- Task instructions: An exact transcription of every record is needed, leaving out the pictures.
─── Supplied records ───
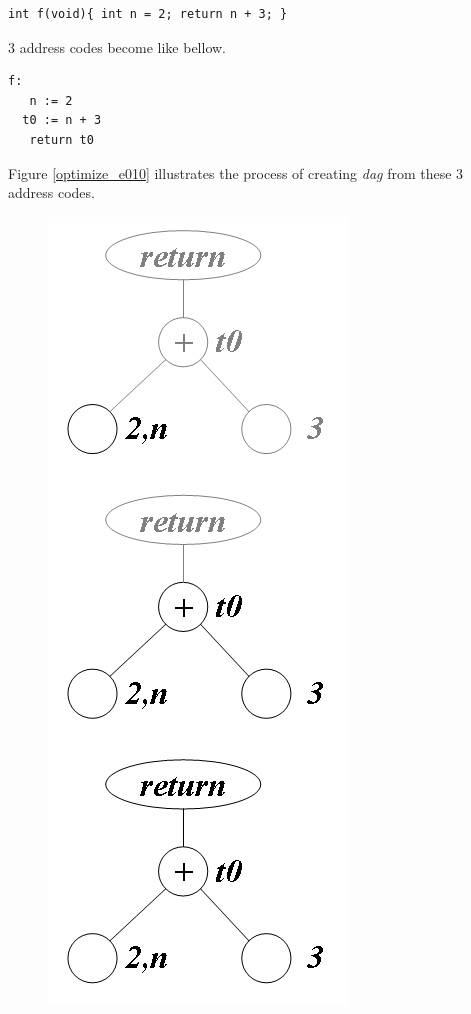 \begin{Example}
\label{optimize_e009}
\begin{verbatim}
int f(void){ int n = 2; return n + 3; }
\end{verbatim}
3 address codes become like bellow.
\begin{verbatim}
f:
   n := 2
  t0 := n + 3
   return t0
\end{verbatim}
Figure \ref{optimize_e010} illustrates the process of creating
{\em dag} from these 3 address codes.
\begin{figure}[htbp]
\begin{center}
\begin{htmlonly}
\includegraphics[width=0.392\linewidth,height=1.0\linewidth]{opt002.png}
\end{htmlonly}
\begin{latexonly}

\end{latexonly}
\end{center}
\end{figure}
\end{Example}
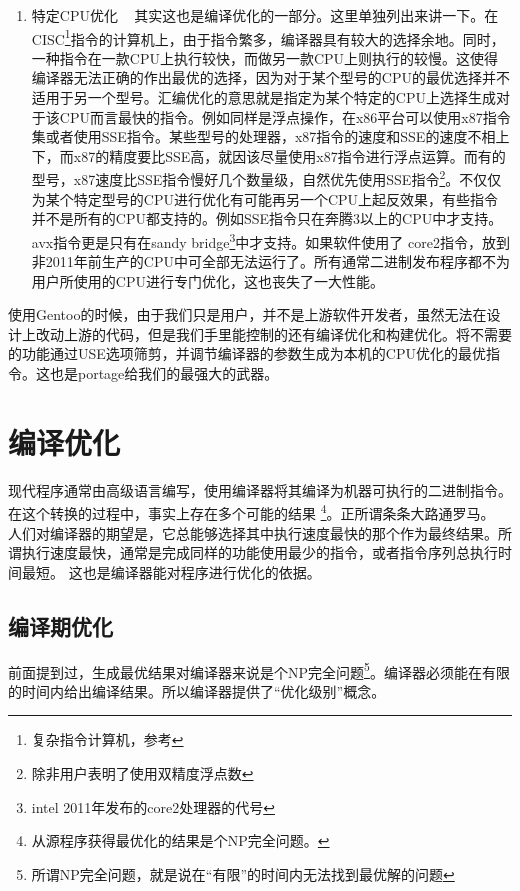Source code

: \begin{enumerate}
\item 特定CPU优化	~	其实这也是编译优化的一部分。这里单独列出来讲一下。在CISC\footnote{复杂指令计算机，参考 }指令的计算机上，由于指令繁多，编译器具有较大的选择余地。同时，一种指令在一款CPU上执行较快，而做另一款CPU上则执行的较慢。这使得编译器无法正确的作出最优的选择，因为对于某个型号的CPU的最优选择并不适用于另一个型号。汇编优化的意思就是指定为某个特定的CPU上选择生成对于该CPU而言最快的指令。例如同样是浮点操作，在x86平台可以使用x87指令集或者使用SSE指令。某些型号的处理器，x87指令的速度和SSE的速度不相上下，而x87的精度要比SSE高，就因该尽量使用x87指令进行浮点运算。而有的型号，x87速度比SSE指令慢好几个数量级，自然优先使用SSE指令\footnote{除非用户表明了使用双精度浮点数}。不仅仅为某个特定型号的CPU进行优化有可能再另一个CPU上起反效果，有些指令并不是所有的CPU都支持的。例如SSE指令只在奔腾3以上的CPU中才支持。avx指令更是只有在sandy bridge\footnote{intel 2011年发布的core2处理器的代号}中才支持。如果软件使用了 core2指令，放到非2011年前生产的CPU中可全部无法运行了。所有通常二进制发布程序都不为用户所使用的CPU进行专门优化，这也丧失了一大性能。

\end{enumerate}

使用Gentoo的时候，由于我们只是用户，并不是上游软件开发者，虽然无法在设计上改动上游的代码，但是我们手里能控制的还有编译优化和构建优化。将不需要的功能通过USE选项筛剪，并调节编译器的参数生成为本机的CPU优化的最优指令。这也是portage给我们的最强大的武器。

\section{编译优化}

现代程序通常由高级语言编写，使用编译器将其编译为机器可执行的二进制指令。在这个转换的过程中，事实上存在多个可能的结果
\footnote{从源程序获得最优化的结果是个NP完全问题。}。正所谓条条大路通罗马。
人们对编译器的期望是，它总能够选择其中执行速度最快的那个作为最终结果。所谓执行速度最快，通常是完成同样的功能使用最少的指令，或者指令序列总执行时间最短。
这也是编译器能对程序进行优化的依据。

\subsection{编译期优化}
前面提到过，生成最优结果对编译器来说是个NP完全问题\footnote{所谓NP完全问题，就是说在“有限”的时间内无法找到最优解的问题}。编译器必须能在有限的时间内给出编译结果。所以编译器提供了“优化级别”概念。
───
- Output of the exercise:
 \begin{Example}
\label{optimize_e009}
\begin{verbatim}
int f(void){ int n = 2; return n + 3; }
\end{verbatim}
3 address codes become like bellow.
\begin{verbatim}
f:
   n := 2
  t0 := n + 3
   return t0
\end{verbatim}
Figure \ref{optimize_e010} illustrates the process of creating
{\em dag} from these 3 address codes.
\begin{figure}[htbp]
\begin{center}
\begin{htmlonly}
\includegraphics[width=0.392\linewidth,height=1.0\linewidth]{opt002.png}
\end{htmlonly}
\begin{latexonly}

\end{latexonly}
\end{center}
\end{figure}
\end{Example}
Source code

: \begin{enumerate}
\item 特定CPU优化	~	其实这也是编译优化的一部分。这里单独列出来讲一下。在CISC\footnote{复杂指令计算机，参考 }指令的计算机上，由于指令繁多，编译器具有较大的选择余地。同时，一种指令在一款CPU上执行较快，而做另一款CPU上则执行的较慢。这使得编译器无法正确的作出最优的选择，因为对于某个型号的CPU的最优选择并不适用于另一个型号。汇编优化的意思就是指定为某个特定的CPU上选择生成对于该CPU而言最快的指令。例如同样是浮点操作，在x86平台可以使用x87指令集或者使用SSE指令。某些型号的处理器，x87指令的速度和SSE的速度不相上下，而x87的精度要比SSE高，就因该尽量使用x87指令进行浮点运算。而有的型号，x87速度比SSE指令慢好几个数量级，自然优先使用SSE指令\footnote{除非用户表明了使用双精度浮点数}。不仅仅为某个特定型号的CPU进行优化有可能再另一个CPU上起反效果，有些指令并不是所有的CPU都支持的。例如SSE指令只在奔腾3以上的CPU中才支持。avx指令更是只有在sandy bridge\footnote{intel 2011年发布的core2处理器的代号}中才支持。如果软件使用了 core2指令，放到非2011年前生产的CPU中可全部无法运行了。所有通常二进制发布程序都不为用户所使用的CPU进行专门优化，这也丧失了一大性能。

\end{enumerate}

使用Gentoo的时候，由于我们只是用户，并不是上游软件开发者，虽然无法在设计上改动上游的代码，但是我们手里能控制的还有编译优化和构建优化。将不需要的功能通过USE选项筛剪，并调节编译器的参数生成为本机的CPU优化的最优指令。这也是portage给我们的最强大的武器。

\section{编译优化}

现代程序通常由高级语言编写，使用编译器将其编译为机器可执行的二进制指令。在这个转换的过程中，事实上存在多个可能的结果
\footnote{从源程序获得最优化的结果是个NP完全问题。}。正所谓条条大路通罗马。
人们对编译器的期望是，它总能够选择其中执行速度最快的那个作为最终结果。所谓执行速度最快，通常是完成同样的功能使用最少的指令，或者指令序列总执行时间最短。
这也是编译器能对程序进行优化的依据。

\subsection{编译期优化}
前面提到过，生成最优结果对编译器来说是个NP完全问题\footnote{所谓NP完全问题，就是说在“有限”的时间内无法找到最优解的问题}。编译器必须能在有限的时间内给出编译结果。所以编译器提供了“优化级别”概念。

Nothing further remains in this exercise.